Meh... looks like my work is going to be swallowed up into a larger design doc... so if you guys are interested, I uploaded my draft proposal for a practical BGP in the DC design doc to my LinkedIn profile under my current position until it gets published. Once published I'll broadcast the URL. Let me know what you think (PM me if you don't know who I am).
Cool! Ill have a look when I get some time.
Thanks for sharing.
I would love to read it but I don't think I have anyone from here on LinkedIn (something I should probably change at some point).
Yeah - you should rectify that. It's small world and you never know when someone from the forum shows up in your neck of the woods.
Just a little while ago... what.. four of us were able to get together and hang out?
Nice document. Only when you're talking about failover and reconvergence timers and BGP, I'd expect BFD to be mentioned somewhere. Did you forget it or is it not that interesting in this kind of design? If it's the latter, I'd like to know why. And I'm sure others do as well.
Quote from: Reggle on July 01, 2015, 03:21:03 PM
Nice document. Only when you're talking about failover and reconvergence timers and BGP, I'd expect BFD to be mentioned somewhere. Did you forget it or is it not that interesting in this kind of design? If it's the latter, I'd like to know why. And I'm sure others do as well.
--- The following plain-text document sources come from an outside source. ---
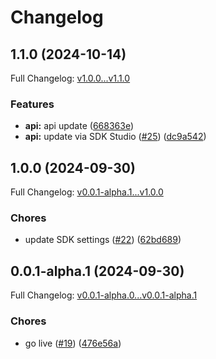 # Changelog

## 1.1.0 (2024-10-14)

Full Changelog: [v1.0.0...v1.1.0](https://github.com/MpesaFlow/mpesaflow-python/compare/v1.0.0...v1.1.0)

### Features

* **api:** api update ([668363e](https://github.com/MpesaFlow/mpesaflow-python/commit/668363ef66ed13c70a9eafe3a32971b0c1d70dd9))
* **api:** update via SDK Studio ([#25](https://github.com/MpesaFlow/mpesaflow-python/issues/25)) ([dc9a542](https://github.com/MpesaFlow/mpesaflow-python/commit/dc9a542a476435363b59c759243b618483ecf1ea))

## 1.0.0 (2024-09-30)

Full Changelog: [v0.0.1-alpha.1...v1.0.0](https://github.com/MpesaFlow/mpesaflow-python/compare/v0.0.1-alpha.1...v1.0.0)

### Chores

* update SDK settings ([#22](https://github.com/MpesaFlow/mpesaflow-python/issues/22)) ([62bd689](https://github.com/MpesaFlow/mpesaflow-python/commit/62bd6891281c3dda908062afdb648daff0e2ebf9))

## 0.0.1-alpha.1 (2024-09-30)

Full Changelog: [v0.0.1-alpha.0...v0.0.1-alpha.1](https://github.com/MpesaFlow/mpesaflow-python/compare/v0.0.1-alpha.0...v0.0.1-alpha.1)

### Chores

* go live ([#19](https://github.com/MpesaFlow/mpesaflow-python/issues/19)) ([476e56a](https://github.com/MpesaFlow/mpesaflow-python/commit/476e56a4aa43818f279c6840a34c85cc5bacb768))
Thanks! You probably missed it - it's in the section called "The Need for Fast Failure Detection" - last paragraph. I just didn't write a huge section on it.
Quote from: Nerm on July 01, 2015, 01:44:27 PM
I would love to read it but I don't think I have anyone from here on LinkedIn (something I should probably change at some point).
Don't tell me you missed the linkedin-circle-jerk thread aka the belkin thread of the year
Quote from: wintermute000 on July 01, 2015, 09:54:22 PM
Quote from: Nerm on July 01, 2015, 01:44:27 PM
I would love to read it but I don't think I have anyone from here on LinkedIn (something I should probably change at some point).
Don't tell me you missed the linkedin-circle-jerk thread aka the belkin thread of the year
lolwut
Quote from: AspiringNetworker on July 01, 2015, 10:08:08 PM
Quote from: wintermute000 on July 01, 2015, 09:54:22 PM
Quote from: Nerm on July 01, 2015, 01:44:27 PM
I would love to read it but I don't think I have anyone from here on LinkedIn (something I should probably change at some point).
Don't tell me you missed the linkedin-circle-jerk thread aka the belkin thread of the year
lolwut
another place, another time.
OK, time for another LinkedIn roundabout...
Petr Lapukhov presented a BGP Design for Data Center back in 2012 for NANOG when he was /w Microsoft.
Quote from: AnthonyC on July 04, 2015, 09:54:46 PM
Petr Lapukhov presented a BGP Design for Data Center back in 2012 for NANOG when he was /w Microsoft.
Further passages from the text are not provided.